SET Theory: On reading student evaluations of teaching

The school year is over, commencement has come and gone, grades are in, and the summer lies ahead of us, with all of its promise of research or rest or travel, and only one potential obstacle looms in the horizon – the dreaded teaching evaluations. We have all been traumatized and scarred by teaching evals at some point in our lives. If you’re in a privileged position like mine, with tenure, chair of your department, and no promotion coming any time soon (I am only eligible to go up for promotion in like three years), you can avoid the trauma using one simple trick: just don’t look, until you have to.  You know no one else will, either. But this is not the case for early career tenure-track faculty, postdocs and other visiting faculty, or for “tenure exempt” faculty (Linse, 2017). The fact is that so-called Student Evaluations of Teaching (SET) are still heavily used for reappointment and promotion, and sometimes requested by hiring committees. But another fact is that this data could potentially be useful even to senior faculty – for our own teaching but also as colleagues and mentors to these more vulnerable faculty. Last week, I attended a workshop at my institution run by my colleague in Chemistry Dr. Lynn Mandletort, designed to help us make the most of these teaching evaluations. In this post, I summarize some of my main takeaways from this workshop, and some suggestions and resources for further reading.
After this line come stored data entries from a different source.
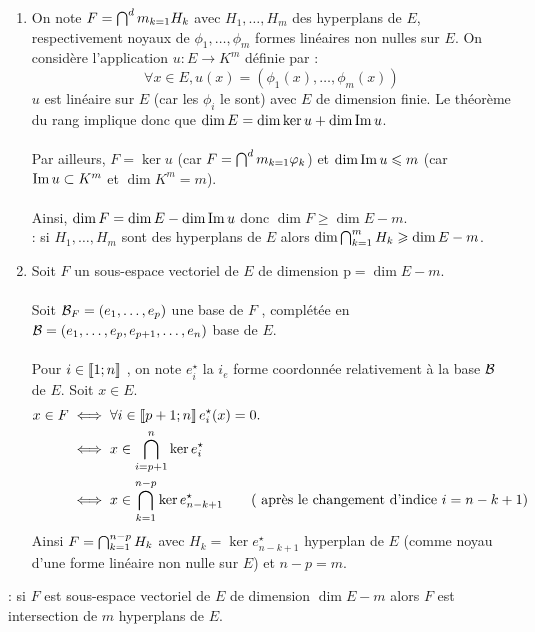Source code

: \begin{dem}
    \begin{enumerate}
        \item On note \(F =\biginter^d{m}_{k=1}H_k\) avec \(H_1, \dots , H_m\) des hyperplans de \(E\), respectivement noyaux de \(\phi_1, \dots , \phi_m\) formes linéaires non nulles sur \(E\). On considère l’application \(u : E \to K^m\) définie par :
        \[\forall x \in  E, u(x) = (\phi_1(x), \dots , \phi_m(x)) \]
        \(u\) est linéaire sur \(E\) (car les \(\phi_i\) le sont) avec \(E\) de dimension finie. Le théorème du rang implique donc que \(\dim E = \dim \ker u + \dim \im u\).\\~\\
        Par ailleurs, \(F = \ker u\) (car \(F =\biginter^d{m}_{k=1}\phi_k\)) et \(\dim \im u \leq m\) (car \(\im u \subset K^m\) et \(\dim K^m = m\)).\\~\\
        Ainsi, \(\dim F = \dim E - \dim \im u\) donc \(\dim F \geq \dim E - m\).\\
        \conclusion : si \(H_1, \dots , H_m\) sont des hyperplans de \(E\) alors \(\dim\biginter^m_{k=1}H_k \geq \dim E - m\).
        \item Soit \(F\) un sous-espace vectoriel de \(E\) de dimension p\( = \dim E - m\).\\~\\
        Soit \(\cal{B}_F = (e_1, \dots , e_p)\) une base de \(F\) , complétée en \(\cal{B} = (e_1, \dots , e_p, e_{p+1}, \dots , e_n)\) base de \(E\).\\~\\
        Pour \(i \in \interventierii{1}{n}\) , on note \(e^{\star}_i\) la \(i_e\) forme coordonnée relativement à la base \(\cal{B}\) de \(E\).
        Soit \(x \in  E\).
        \begin{align*}
            x \in  F &\iff \forall i \in  \interventierii{p+1}{n}e^{\star}_i (x) = 0.\\
            &\iff x \in \biginter^{n}_{i=p+1} \ker e^{\star}_i \\
            &\iff x \in \biginter^{n-p}_{k=1}\ker e^{\star}_{n-k+1} \qquad (\text{ après le changement d’indice } i = n - k + 1)
        \end{align*}
        Ainsi \(F =\biginter^{n-p}_{k=1}H_k\) avec \(H_k = \ker e^{\star}_{n-k+1}\) hyperplan de \(E\) (comme noyau d’une forme linéaire non nulle sur \(E\)) et \(n - p = m\).
    \end{enumerate}
    \conclusion : si \(F\) est sous-espace vectoriel de \(E\) de dimension \(\dim E - m\) alors \(F\) est intersection de \(m\) hyperplans de \(E\).
\end{dem}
First, a disclaimer: This is NOT a post about how teaching evaluations are biased and awful – in my personal opinion they are, and there is a lot of writing on this very issue you can find elsewhere. For example, see this great post by Anna Haensch on the AMS Blog on Math Blogs for a few resources. Also, after doing some of the reading recommended by Lynn, it is possible that evals are not as biased and awful as I thought, but more on that later. This is a post about what we do with the measures we already have.

But why is this on the i/e blog? Good question, dear reader. Like I said above, there is a lot of research showing that SETs are biased, especially against women professors and professors of color. This is so well known by now, that there are even comedic pieces about it, see this McSweeney’s piece for a “fun” drinking game on this topic… Linse, in her article “Interpreting and using student ratings data”, claims that much of this research is overblown and maybe gives too much weight to what she calls “rare” data or outliers. I am not a sociologist nor am I an expert in these matters. But the fact is that even if not making a statistically significant difference to our ratings, the impact on women faculty, faculty of color, and other marginalized groups seen as “outsiders” to academia, is not just about statistical significance. This is emotionally taxing, on top of other emotionally taxing things that these faculty already have to do. I also wonder about how a person’s teaching  is affected when they are constantly exposed to micro and macro aggressions from other faculty and students. At any rate, if you are faculty of color or woman faculty, “well, your low ratings might not ONLY be due to your gender/ethnicity/race” is not really all that helpful.

SO, that said, after being through that workshop last week, I realized that there were ways to digest the data that were more useful and less traumatic to me, and that I should share this with the i/e community. The bonus is that this should be helpful to everyone, not just mathematics instructors from minoritized groups.

Finally, the workshop!

Lynn started by emphasizing a new term/language for what we have so far called SETs – instead, we should call them Student Ratings of Instruction (SRIs). She gave us three guiding principles for what the data are (and are not), similar to those in (Linse, 2017):

  • Students ratings are student perception data.
  • Student ratings are not faculty evaluations.
  • Student ratings are not measures of student learning.

So, how do these student ratings (or student perceptions) help us with our own teaching? First, we have to be able to organize the data in ways that are useful. Lynn led us through three main steps for this process.

Step 1: Big picture

Bates does online teaching evaluations, and we can download a .csv file with all of the data (quantitative and qualitative). After downloading, Lynn recommended we sort the data by student. When you sort the data by question or item, you might miss the “trolls” – students with a negative perception who are not representative of your class as a whole, or students with strong biases against you. We also did conditional formatting on the spreadsheet to the numerical scores to look for clumps of different colors. (See image below). This was so much easier to scan than numbers, and the feeling of seeing lots of green on my spreadsheet was great – even thought there were some yellows and reds. She then asked us to try to answer the questions: “Are there individual students who seemed to have an overall “bad” time with a string of low numbers in their responses?”

Student 9 was not a total fan, but not a total hater either…

She advised us to disregard the numerical data (especially the dreaded box plot comparing you to the whole campus, see below for the fuel of my nightmares), unless we had been teaching a course for many years, and only then to compare our new data to our old data, not to others (not even those teaching the same course in the same way).

When you’re below the 25th percentile, but you also scored above a 4 out of 5… This is also a typical response to a “flipped” format, since class meetings are not everything… (see Hodges and Stanton below)

Step 2: Specifics

Once the data is sorted, we can “inspect the comments for anomalous negative comments – obvious trolling, comments on your appearance or personality, or anything that can’t be interpreted as actionable feedback on learning.” We were advised to disregard those and put them aside. (I once had a comment that basically said “Adriana is nice, but she’s not worth the whatever thousand dollars my parents pay a year” — umm, ok?).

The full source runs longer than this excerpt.